▶ Work request
Which lines of the material hold the word "oraz"? Copy each one.

▶ Data provided
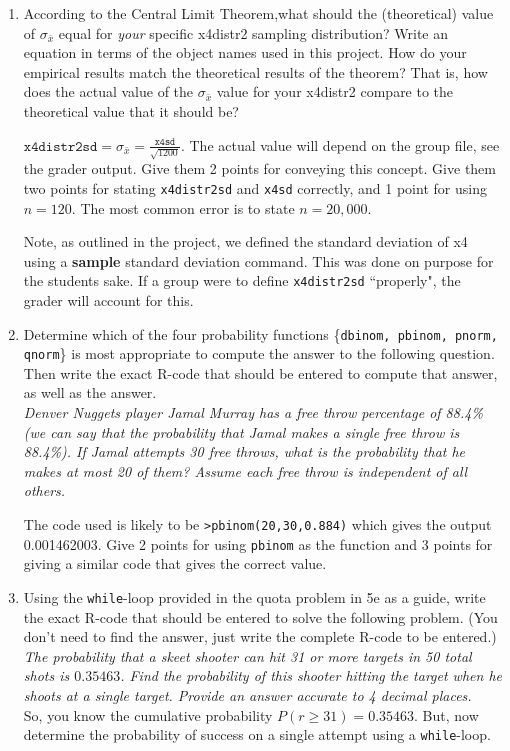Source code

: \documentclass{article}
\newcommand{\answer}[1]{\color{red}#1}
\begin{document}
{{\begin{enumerate}
\newpage

\item According to the Central Limit Theorem,what should the (theoretical) value of $\sigma_{\bar{x}}$ equal for {\em your} specific x4distr2 sampling distribution? Write an equation in terms of the object names used in this project. How do your empirical results match the theoretical results of the theorem? That is, how does the actual value of the $\sigma_{\bar{x}}$ value for your x4distr2 compare to the theoretical value that it should be?

    {\answer $\texttt{x4distr2sd}=\sigma_{\bar{x}} = \frac{\texttt{x4sd}}{\sqrt{1200}}$. The actual value will depend on the group file, see the grader output. Give them 2 points for conveying this concept. Give them two points for stating \texttt{x4distr2sd} and \texttt{x4sd} correctly, and 1 point for using $n=120$. The most common error is to state $n=20,000$.
    
    Note, as outlined in the project, we defined the standard deviation of x4 using a \textbf{sample} standard deviation command. This was done on purpose for the students sake. If a group were to define \texttt{x4distr2sd} ``properly", the grader will account for this.}
    
\vfill

\item Determine which of the four probability functions \{\texttt{dbinom, pbinom, pnorm, qnorm}\} is most appropriate to compute the answer to the following question. Then write the exact R-code that should be entered to compute that answer, as well as the answer. \\
{\em Denver Nuggets player Jamal Murray has a free throw percentage of 88.4\% (we can say that the probability that Jamal makes a single free throw is 88.4\%). If Jamal attempts 30 free throws, what is the probability that he makes at most 20 of them? Assume each free throw is independent of all others.}

    {\answer The code used is likely to be \texttt{>pbinom(20,30,0.884)} which gives the output 0.001462003. Give 2 points for using \texttt{pbinom} as the function and 3 points for giving a similar code that gives the correct value. }
    
\vfill

\item Using the \texttt{while}-loop provided in the quota problem in 5e as a guide, write the exact R-code that should be entered to solve the following problem. (You don't need to find the answer, just write the complete R-code to be entered.) \\
{\em The probability that a skeet shooter can hit 31 or more targets in 50 total shots is $0.35463$. Find the probability of this shooter hitting the target when he shoots at a single target. Provide an answer accurate to 4 decimal places.}\\
So, you know the cumulative probability $P(r \geq 31) = 0.35463$. But, now determine the probability of success on a single attempt using a \texttt{while}-loop.


\end{enumerate}}}
\end{document}
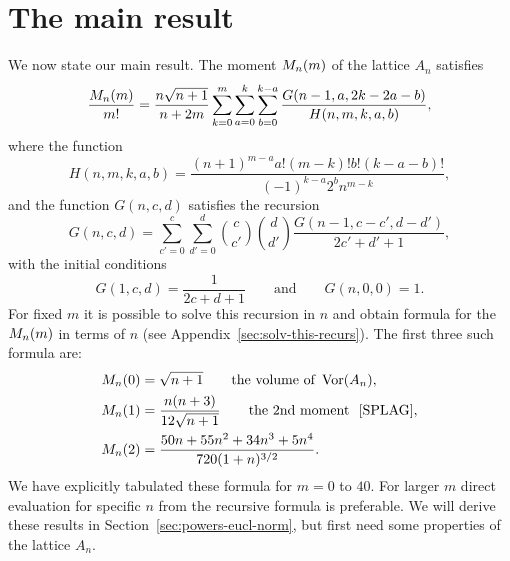 \documentclass[journal]{IEEEtran}
\begin{document}



\section{The main result}\label{sec:main-result}

We now state our main result.  The moment $M_n(m)$ of the lattice $A_n$ satisfies
\begin{equation}\label{eq:theCmformula}
\frac{\calM_n(m)}{m!} = \frac{n\sqrt{n+1}}{n+2m}\sum_{k=0}^{m}\sum_{a =0}^{k}\sum_{b=0}^{k-a} \frac{G(n-1,a,2k - 2a - b)}{H(n,m,k,a,b)},
\end{equation}
where the function
\[
H(n,m,k,a,b) = \frac{(n+1)^{m-a}a!(m-k)!b! (k-a-b)!}{(-1)^{k-a}2^{b} n^{m-k}},
\]
and the function $G(n,c,d)$ satisfies the recursion
\begin{equation}\label{eq:theGrecursion}
G(n,c,d) = \sum_{c'=0}^{c} \sum_{d'=0}^{d} \binom{c}{c'}\binom{d}{d'} \frac{G(n-1,c-c',d-d')}{2c'+d'+1},
\end{equation}
with the initial conditions
\[
G(1,c,d) = \frac{1}{2c+d+1} \qquad \text{and} \qquad G(n,0,0) = 1.
\]
For fixed $m$ it is possible to solve this recursion in $n$ and obtain formula for the $M_n(m)$ in terms of $n$ (see Appendix~\ref{sec:solv-this-recurs}).  The first three such formula are:
\begin{align*}
\calM_n(0) &= \sqrt{n+1} \qquad \text{the volume of~}\vor(A_n),\\
\calM_n(1) &= \frac{n(n+3)}{12\sqrt{n+1}} \qquad \text{the 2nd moment~ \cite[p. 462]{SPLAG}}, \\
\calM_n(2) &=  \frac{50 n + 55 n^2 + 34 n^3 + 5 n^4}{720 (1 + n)^{3/2}}.
\end{align*}
We have explicitly tabulated these formula for $m=0$ to $40$. For larger $m$ direct evaluation for specific $n$ from the recursive formula is preferable.  We will derive these results in Section~\ref{sec:powers-eucl-norm}, but first need some properties of the lattice $A_n$.
\end{document}
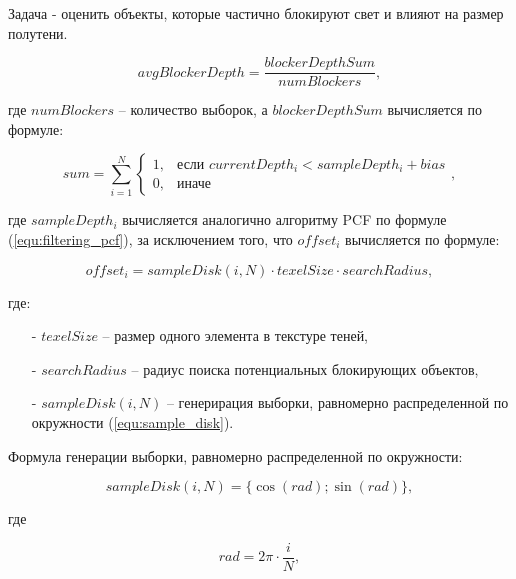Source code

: Задача - оценить объекты, которые частично блокируют свет и влияют на размер полутени.

\begin{equation}
    \label{equ:search_blocker}
    avgBlockerDepth = \frac{blockerDepthSum}{numBlockers},
\end{equation}

\noindent где $numBlockers$ -- количество выборок,
а $blockerDepthSum$ вычисляется по формуле:

\begin{equation}
    \label{euq:blocker_depth_sum}
    sum = \sum_{i = 1}^{N}
    \begin{cases}
        1, & \text{если $currentDepth_i < sampleDepth_i + bias$} \\
        0, & \text{иначе}
    \end{cases},
\end{equation}

\noindent где $sampleDepth_i$ вычисляется аналогично алгоритму PCF по формуле (\ref{equ:filtering_pcf}),
за исключением того, что $offset_i$ вычисляется по формуле:

\begin{equation}
    \label{equ:offset_pcss}
    offset_i = sampleDisk(i, N) \cdot texelSize \cdot searchRadius,
\end{equation}

\noindent где:

\begin{itemize}
    \item[-] $texelSize$ -- размер одного элемента в текстуре теней,
    \item[-] $searchRadius$ -- радиус поиска потенциальных блокирующих объектов, 
    \item[-] $sampleDisk(i, N)$ -- генерирация выборки, равномерно распределенной по окружности (\ref{equ:sample_disk}).
\end{itemize}

Формула генерации выборки, равномерно распределенной по окружности:

\begin{equation}
    \label{equ:sample_disk}
    sampleDisk(i, N) = \{\cos(rad); \sin(rad)\},    
\end{equation}

\noindent где

\begin{equation*}
    rad = 2 \pi \cdot\frac{i}{N},
\end{equation*}

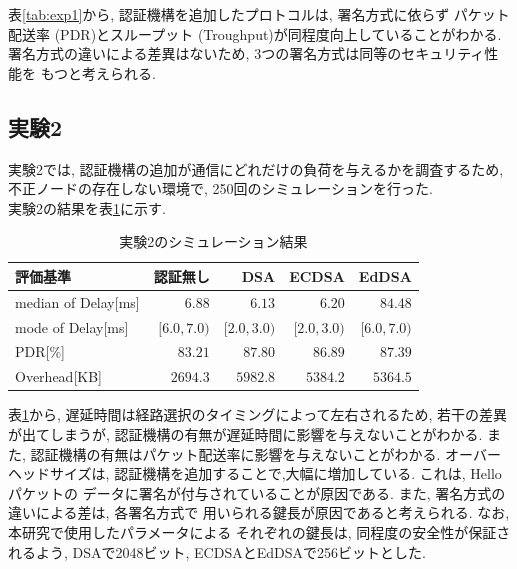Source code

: \documentclass[a4j,9pt,twocolumn]{jsarticle}
\begin{document}
表\ref{tab:exp1}から, 認証機構を追加したプロトコルは, 署名方式に依らず
パケット配送率 (PDR)とスループット (Troughput)が同程度向上していることがわかる. 
署名方式の違いによる差異はないため, 3つの署名方式は同等のセキュリティ性能を
もつと考えられる. 

\subsection{実験2}
\indent 実験2では, 認証機構の追加が通信にどれだけの負荷を与えるかを調査するため, 
不正ノードの存在しない環境で, 250回のシミュレーションを行った. \\
\indent 実験2の結果を表\ref{tab:exp2}に示す. 
\vspace{-3mm}
\begin{table}[h]
    \centering
    \caption{実験2のシミュレーション結果}
    \label{tab:exp2} 
    \begin{tabular}{l|rrrr} \hline
        評価基準 & 認証無し & DSA & ECDSA & EdDSA \\ \hline \hline
        \footnotesize{median of Delay[ms]} & $6.88$ & $6.13$ & $6.20$ & $84.48$ \\
        \small{mode of Delay[ms]} & $[6.0, 7.0)$ & $[2.0, 3.0)$ & $[2.0, 3.0)$ & $[6.0, 7.0)$ \\
        PDR[\%] & $83.21$ & $87.80$ & $86.89$ & $87.39$ \\
        Overhead[KB] & $2694.3$ & $5982.8$ & $5384.2$ & $5364.5$ \\ \hline
    \end{tabular}
\end{table}

表\ref{tab:exp2}から, 遅延時間は経路選択のタイミングによって左右されるため, 
若干の差異が出てしまうが, 認証機構の有無が遅延時間に影響を与えないことがわかる. 
また, 認証機構の有無はパケット配送率に影響を与えないことがわかる. 
オーバーヘッドサイズは, 認証機構を追加することで,大幅に増加している. これは, Helloパケットの
データに署名が付与されていることが原因である. また, 署名方式の違いによる差は, 各署名方式で
用いられる鍵長が原因であると考えられる. なお, 本研究で使用したパラメータによる
それぞれの鍵長は, 同程度の安全性が保証されるよう, DSAで2048ビット, ECDSAとEdDSAで256ビットとした. 
\end{document}
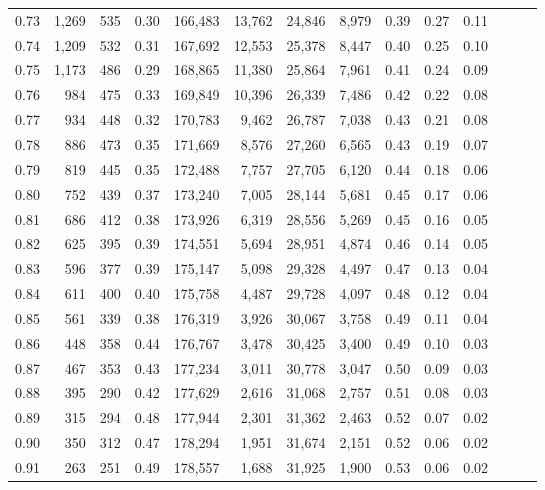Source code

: \begin{tabular}{rrrrrrrrrrrrrr}
0.73 &  1,269 &  535 &  0.30 &  166,483 &   13,762 &  24,846 &   8,979 &  0.39 &  0.27 &      0.11 \\
0.74 &  1,209 &  532 &  0.31 &  167,692 &   12,553 &  25,378 &   8,447 &  0.40 &  0.25 &      0.10 \\
0.75 &  1,173 &  486 &  0.29 &  168,865 &   11,380 &  25,864 &   7,961 &  0.41 &  0.24 &      0.09 \\
0.76 &    984 &  475 &  0.33 &  169,849 &   10,396 &  26,339 &   7,486 &  0.42 &  0.22 &      0.08 \\
0.77 &    934 &  448 &  0.32 &  170,783 &    9,462 &  26,787 &   7,038 &  0.43 &  0.21 &      0.08 \\
0.78 &    886 &  473 &  0.35 &  171,669 &    8,576 &  27,260 &   6,565 &  0.43 &  0.19 &      0.07 \\
0.79 &    819 &  445 &  0.35 &  172,488 &    7,757 &  27,705 &   6,120 &  0.44 &  0.18 &      0.06 \\
0.80 &    752 &  439 &  0.37 &  173,240 &    7,005 &  28,144 &   5,681 &  0.45 &  0.17 &      0.06 \\
0.81 &    686 &  412 &  0.38 &  173,926 &    6,319 &  28,556 &   5,269 &  0.45 &  0.16 &      0.05 \\
0.82 &    625 &  395 &  0.39 &  174,551 &    5,694 &  28,951 &   4,874 &  0.46 &  0.14 &      0.05 \\
0.83 &    596 &  377 &  0.39 &  175,147 &    5,098 &  29,328 &   4,497 &  0.47 &  0.13 &      0.04 \\
0.84 &    611 &  400 &  0.40 &  175,758 &    4,487 &  29,728 &   4,097 &  0.48 &  0.12 &      0.04 \\
0.85 &    561 &  339 &  0.38 &  176,319 &    3,926 &  30,067 &   3,758 &  0.49 &  0.11 &      0.04 \\
0.86 &    448 &  358 &  0.44 &  176,767 &    3,478 &  30,425 &   3,400 &  0.49 &  0.10 &      0.03 \\
0.87 &    467 &  353 &  0.43 &  177,234 &    3,011 &  30,778 &   3,047 &  0.50 &  0.09 &      0.03 \\
0.88 &    395 &  290 &  0.42 &  177,629 &    2,616 &  31,068 &   2,757 &  0.51 &  0.08 &      0.03 \\
0.89 &    315 &  294 &  0.48 &  177,944 &    2,301 &  31,362 &   2,463 &  0.52 &  0.07 &      0.02 \\
0.90 &    350 &  312 &  0.47 &  178,294 &    1,951 &  31,674 &   2,151 &  0.52 &  0.06 &      0.02 \\
0.91 &    263 &  251 &  0.49 &  178,557 &    1,688 &  31,925 &   1,900 &  0.53 &  0.06 &      0.02 \\

\end{tabular}
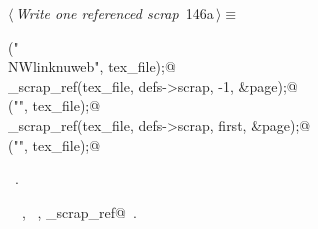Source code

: \documentclass[a4paper]{report}
\begin{document}
\begin{flushleft} \small
\begin{minipage}{\linewidth}\label{scrap318}\raggedright\small
{} $\langle\,${\it Write one referenced scrap}\nobreak\ {\footnotesize {146a}}$\,\rangle\equiv$
\vspace{-1ex}
\begin{list}{}{} \item
\mbox{}\verb@fputs("\\NWlink{nuweb", tex_file);@\\
\mbox{}\verb@write_scrap_ref(tex_file, defs->scrap, -1, &page);@\\
\mbox{}\verb@fputs("}{", tex_file);@\\
\mbox{}\verb@write_scrap_ref(tex_file, defs->scrap, first, &page);@\\
\mbox{}\verb@fputs("}", tex_file);@{\NWsep}
\end{list}
\vspace{-1.5ex}
\footnotesize
\begin{list}{}{\setlength{\itemsep}{-\parsep}\setlength{\itemindent}{-\leftmargin}}
\item \NWtxtMacroRefIn\ .
\item \NWtxtIdentsUsed\nobreak\  \verb@first@\nobreak\ , \verb@fputs@\nobreak\ , \verb@write_scrap_ref@\nobreak\ .
\item{}
\end{list}
\end{minipage}\vspace{4ex}
\end{flushleft}
\end{document}
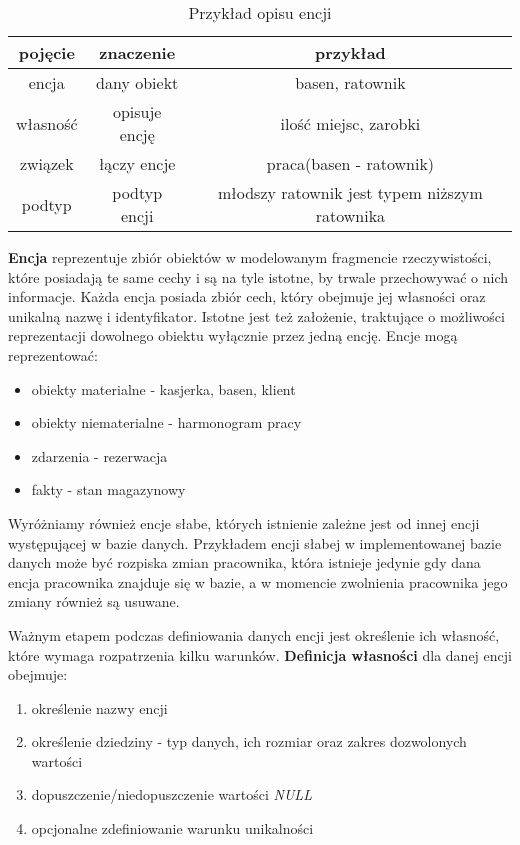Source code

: \documentclass[a4paper]{article}
\begin{document}
\begin{table}[htbp]
\centering
\begin{tabular}{|c|c|c|}
\hline
\textbf{pojęcie} & \textbf{znaczenie} & \textbf{przykład}                             \\ \hline
encja            & dany obiekt        & basen, ratownik                               \\ \hline
własność         & opisuje encję      & ilość miejsc, zarobki                         \\ \hline
związek          & łączy encje        & praca(basen - ratownik)                       \\ \hline
podtyp           & podtyp encji       & młodszy ratownik jest typem niższym ratownika \\ \hline
\end{tabular}
\caption{Przykład opisu encji}
\end{table}

\textbf{Encja} reprezentuje  zbiór  obiektów  w  modelowanym  fragmencie  rzeczywistości, które posiadają te same cechy i są na tyle istotne, by trwale przechowywać o nich informacje. Każda encja posiada zbiór cech, który obejmuje jej własności oraz unikalną nazwę i identyfikator. Istotne jest też założenie, traktujące o możliwości reprezentacji dowolnego obiektu wyłącznie przez jedną encję. Encje mogą reprezentować:
\begin{itemize}
    \item obiekty materialne - kasjerka, basen, klient
    \item obiekty niematerialne - harmonogram pracy
    \item zdarzenia - rezerwacja
    \item fakty - stan magazynowy
\end{itemize}

Wyróżniamy również encje słabe, których istnienie zależne jest od innej encji występującej w bazie danych. Przykładem encji słabej w implementowanej bazie danych może być rozpiska zmian pracownika, która istnieje jedynie gdy dana encja pracownika znajduje się w bazie, a w momencie zwolnienia pracownika jego zmiany również są usuwane.

Ważnym etapem podczas definiowania danych encji jest określenie ich własność, które wymaga rozpatrzenia kilku warunków. \textbf{Definicja własności} dla danej encji obejmuje:
\begin{enumerate}
    \item określenie nazwy encji
    \item określenie dziedziny - typ danych, ich rozmiar oraz zakres dozwolonych wartości
    \item dopuszczenie/niedopuszczenie wartości \textit{NULL}
    \item opcjonalne zdefiniowanie warunku unikalności
\end{enumerate}
\end{document}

▶ Response area
\textbf{Encja} reprezentuje  zbiór  obiektów  w  modelowanym  fragmencie  rzeczywistości, które posiadają te same cechy i są na tyle istotne, by trwale przechowywać o nich informacje. Każda encja posiada zbiór cech, który obejmuje jej własności oraz unikalną nazwę i identyfikator. Istotne jest też założenie, traktujące o możliwości reprezentacji dowolnego obiektu wyłącznie przez jedną encję. Encje mogą reprezentować:
    \item określenie dziedziny - typ danych, ich rozmiar oraz zakres dozwolonych wartości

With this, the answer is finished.